Dataset records
####################
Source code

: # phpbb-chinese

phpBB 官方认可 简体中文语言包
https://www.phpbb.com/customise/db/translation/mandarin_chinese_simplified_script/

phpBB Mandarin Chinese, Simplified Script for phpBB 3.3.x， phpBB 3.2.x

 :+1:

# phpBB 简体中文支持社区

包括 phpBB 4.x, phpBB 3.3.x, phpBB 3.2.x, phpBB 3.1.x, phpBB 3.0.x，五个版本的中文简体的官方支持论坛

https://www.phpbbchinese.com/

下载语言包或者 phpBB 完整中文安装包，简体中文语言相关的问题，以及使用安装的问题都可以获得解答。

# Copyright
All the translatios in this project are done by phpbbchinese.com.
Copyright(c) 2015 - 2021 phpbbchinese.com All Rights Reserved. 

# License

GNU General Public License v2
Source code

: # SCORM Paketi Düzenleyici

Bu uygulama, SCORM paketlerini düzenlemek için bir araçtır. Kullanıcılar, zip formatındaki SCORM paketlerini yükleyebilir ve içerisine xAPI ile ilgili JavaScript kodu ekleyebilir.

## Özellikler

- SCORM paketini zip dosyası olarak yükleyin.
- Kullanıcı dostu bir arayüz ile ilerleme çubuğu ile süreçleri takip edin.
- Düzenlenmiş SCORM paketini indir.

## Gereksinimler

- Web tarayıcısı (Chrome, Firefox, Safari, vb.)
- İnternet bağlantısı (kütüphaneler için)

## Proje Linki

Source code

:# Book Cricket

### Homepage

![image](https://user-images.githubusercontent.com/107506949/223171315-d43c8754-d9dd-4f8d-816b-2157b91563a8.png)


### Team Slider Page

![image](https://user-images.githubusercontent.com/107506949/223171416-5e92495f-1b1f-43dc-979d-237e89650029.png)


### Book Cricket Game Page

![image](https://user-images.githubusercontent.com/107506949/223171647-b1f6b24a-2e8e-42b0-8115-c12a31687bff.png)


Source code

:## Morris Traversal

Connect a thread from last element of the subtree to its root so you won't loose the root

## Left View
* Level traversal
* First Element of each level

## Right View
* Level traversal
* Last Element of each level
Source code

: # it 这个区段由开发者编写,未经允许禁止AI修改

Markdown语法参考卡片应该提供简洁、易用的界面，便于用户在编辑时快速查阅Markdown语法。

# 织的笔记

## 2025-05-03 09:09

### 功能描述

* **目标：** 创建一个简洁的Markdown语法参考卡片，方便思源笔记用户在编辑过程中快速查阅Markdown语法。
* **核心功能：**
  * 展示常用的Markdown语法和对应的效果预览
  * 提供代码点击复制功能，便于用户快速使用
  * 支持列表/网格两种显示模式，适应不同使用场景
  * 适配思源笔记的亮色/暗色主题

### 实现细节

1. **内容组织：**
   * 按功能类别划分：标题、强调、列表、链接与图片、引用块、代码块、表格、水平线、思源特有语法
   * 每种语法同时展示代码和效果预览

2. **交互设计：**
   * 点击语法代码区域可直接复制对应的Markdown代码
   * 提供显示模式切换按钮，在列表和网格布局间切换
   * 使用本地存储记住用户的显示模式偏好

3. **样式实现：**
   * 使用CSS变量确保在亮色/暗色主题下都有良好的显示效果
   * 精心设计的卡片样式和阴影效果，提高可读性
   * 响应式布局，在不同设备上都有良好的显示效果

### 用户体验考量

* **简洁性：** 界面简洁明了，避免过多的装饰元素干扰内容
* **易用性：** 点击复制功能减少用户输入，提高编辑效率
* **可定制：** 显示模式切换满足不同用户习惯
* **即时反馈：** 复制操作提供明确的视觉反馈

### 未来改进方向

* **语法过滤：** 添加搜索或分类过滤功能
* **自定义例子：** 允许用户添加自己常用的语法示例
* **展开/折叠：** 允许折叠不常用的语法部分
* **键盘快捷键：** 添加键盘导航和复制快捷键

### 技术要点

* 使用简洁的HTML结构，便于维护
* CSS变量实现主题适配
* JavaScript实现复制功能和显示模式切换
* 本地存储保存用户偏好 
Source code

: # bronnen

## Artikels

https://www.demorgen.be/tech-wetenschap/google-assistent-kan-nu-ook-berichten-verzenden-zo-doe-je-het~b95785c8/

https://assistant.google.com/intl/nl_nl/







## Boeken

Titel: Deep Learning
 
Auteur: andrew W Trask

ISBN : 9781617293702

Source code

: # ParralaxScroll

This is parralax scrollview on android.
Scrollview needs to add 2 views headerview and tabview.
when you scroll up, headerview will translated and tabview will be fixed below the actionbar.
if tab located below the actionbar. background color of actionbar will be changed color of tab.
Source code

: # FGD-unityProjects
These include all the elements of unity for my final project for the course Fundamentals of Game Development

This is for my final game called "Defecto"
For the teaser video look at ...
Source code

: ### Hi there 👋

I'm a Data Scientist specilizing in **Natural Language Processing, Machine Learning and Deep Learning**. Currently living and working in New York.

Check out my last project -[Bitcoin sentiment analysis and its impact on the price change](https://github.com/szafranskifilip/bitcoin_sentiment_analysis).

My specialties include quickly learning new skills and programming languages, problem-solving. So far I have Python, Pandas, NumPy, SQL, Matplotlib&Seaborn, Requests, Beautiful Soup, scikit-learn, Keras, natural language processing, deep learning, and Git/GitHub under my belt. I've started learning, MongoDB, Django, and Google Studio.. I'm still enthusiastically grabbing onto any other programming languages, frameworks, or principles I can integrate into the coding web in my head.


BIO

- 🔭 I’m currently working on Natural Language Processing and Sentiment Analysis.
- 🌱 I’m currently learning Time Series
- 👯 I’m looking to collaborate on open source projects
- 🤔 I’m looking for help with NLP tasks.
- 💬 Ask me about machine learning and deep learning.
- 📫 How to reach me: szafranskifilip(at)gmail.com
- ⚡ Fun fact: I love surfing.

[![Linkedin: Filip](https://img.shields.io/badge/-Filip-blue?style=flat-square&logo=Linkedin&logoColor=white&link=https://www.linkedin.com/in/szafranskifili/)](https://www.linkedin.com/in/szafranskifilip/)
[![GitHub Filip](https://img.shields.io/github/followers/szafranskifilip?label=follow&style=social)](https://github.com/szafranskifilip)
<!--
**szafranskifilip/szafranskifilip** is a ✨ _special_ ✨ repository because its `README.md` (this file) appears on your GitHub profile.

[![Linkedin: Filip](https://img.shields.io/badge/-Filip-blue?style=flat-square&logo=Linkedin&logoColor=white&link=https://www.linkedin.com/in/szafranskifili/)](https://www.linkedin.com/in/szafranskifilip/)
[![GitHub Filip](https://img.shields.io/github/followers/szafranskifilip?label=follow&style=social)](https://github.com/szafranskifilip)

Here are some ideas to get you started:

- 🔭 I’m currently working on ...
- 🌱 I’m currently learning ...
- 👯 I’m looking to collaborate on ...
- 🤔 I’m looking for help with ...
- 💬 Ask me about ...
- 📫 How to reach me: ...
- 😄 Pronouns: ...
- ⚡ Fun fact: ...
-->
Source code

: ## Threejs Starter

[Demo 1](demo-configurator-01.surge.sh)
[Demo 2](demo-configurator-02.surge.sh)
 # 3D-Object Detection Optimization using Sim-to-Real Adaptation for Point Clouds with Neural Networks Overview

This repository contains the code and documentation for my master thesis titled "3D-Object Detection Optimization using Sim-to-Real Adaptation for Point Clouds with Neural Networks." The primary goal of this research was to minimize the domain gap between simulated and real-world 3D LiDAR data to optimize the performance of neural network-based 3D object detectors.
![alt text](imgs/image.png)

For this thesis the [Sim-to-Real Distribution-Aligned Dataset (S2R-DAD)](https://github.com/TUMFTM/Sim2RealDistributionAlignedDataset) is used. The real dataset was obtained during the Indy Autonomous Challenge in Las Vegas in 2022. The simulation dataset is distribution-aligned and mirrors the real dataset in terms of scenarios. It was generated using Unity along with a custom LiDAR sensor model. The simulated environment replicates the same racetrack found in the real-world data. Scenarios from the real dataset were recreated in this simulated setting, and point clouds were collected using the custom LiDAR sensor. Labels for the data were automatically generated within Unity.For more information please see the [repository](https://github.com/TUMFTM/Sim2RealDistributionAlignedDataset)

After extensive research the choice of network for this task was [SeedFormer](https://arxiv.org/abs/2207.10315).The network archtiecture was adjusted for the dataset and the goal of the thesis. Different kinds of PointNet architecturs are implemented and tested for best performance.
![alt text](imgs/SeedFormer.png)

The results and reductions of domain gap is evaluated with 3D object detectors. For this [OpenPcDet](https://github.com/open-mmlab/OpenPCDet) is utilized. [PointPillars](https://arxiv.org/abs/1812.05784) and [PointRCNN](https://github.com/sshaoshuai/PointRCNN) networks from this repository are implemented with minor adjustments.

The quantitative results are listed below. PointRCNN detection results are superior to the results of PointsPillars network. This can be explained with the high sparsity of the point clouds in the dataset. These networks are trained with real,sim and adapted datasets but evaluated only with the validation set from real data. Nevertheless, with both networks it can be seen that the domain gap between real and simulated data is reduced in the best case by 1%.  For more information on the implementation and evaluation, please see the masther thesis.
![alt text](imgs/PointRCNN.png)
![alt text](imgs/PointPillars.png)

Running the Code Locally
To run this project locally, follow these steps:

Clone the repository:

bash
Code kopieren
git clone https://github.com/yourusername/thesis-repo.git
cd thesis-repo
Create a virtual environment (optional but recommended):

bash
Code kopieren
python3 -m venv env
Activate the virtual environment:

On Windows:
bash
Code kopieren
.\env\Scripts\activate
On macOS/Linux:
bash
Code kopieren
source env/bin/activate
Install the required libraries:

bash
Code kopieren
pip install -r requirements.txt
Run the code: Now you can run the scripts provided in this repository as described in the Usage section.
####################
Your instructions
Which lines above carry the string "surge"? Copy those lines.

Response
[Demo 1](demo-configurator-01.surge.sh)
[Demo 2](demo-configurator-02.surge.sh)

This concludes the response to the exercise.